What you will do
Retype word for word the lines of the data below, from the first to the one bearing "Under ./java_heapsort directory, there", with that one included.

Study material
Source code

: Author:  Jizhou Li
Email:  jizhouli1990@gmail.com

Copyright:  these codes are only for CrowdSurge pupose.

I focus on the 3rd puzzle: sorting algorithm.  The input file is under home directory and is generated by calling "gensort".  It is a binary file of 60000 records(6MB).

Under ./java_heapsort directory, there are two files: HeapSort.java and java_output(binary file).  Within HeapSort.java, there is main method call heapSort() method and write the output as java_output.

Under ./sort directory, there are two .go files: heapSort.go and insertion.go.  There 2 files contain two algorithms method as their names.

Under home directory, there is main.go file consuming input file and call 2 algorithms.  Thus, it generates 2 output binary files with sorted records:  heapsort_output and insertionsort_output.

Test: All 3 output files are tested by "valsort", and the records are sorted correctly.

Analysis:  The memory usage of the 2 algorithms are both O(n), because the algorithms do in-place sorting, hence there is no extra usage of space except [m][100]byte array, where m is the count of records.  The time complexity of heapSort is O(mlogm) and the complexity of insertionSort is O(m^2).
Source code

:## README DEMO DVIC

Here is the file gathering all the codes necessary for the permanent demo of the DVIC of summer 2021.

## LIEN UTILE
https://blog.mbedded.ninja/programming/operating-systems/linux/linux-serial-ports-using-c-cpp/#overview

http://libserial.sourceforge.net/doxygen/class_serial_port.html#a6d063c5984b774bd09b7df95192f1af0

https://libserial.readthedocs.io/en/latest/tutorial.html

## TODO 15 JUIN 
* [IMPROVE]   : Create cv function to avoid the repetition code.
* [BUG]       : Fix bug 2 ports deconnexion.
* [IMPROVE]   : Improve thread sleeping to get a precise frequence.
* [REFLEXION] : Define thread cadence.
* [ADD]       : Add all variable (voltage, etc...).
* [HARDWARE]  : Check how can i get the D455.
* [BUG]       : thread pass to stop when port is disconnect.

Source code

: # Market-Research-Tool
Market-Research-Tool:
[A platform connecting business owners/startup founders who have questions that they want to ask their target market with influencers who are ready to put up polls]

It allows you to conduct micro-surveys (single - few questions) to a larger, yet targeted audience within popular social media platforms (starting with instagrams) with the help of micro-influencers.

Problem solution
Source code

: Author:  Jizhou Li
Email:  jizhouli1990@gmail.com

Copyright:  these codes are only for CrowdSurge pupose.

I focus on the 3rd puzzle: sorting algorithm.  The input file is under home directory and is generated by calling "gensort".  It is a binary file of 60000 records(6MB).

Under ./java_heapsort directory, there are two files: HeapSort.java and java_output(binary file).  Within HeapSort.java, there is main method call heapSort() method and write the output as java_output.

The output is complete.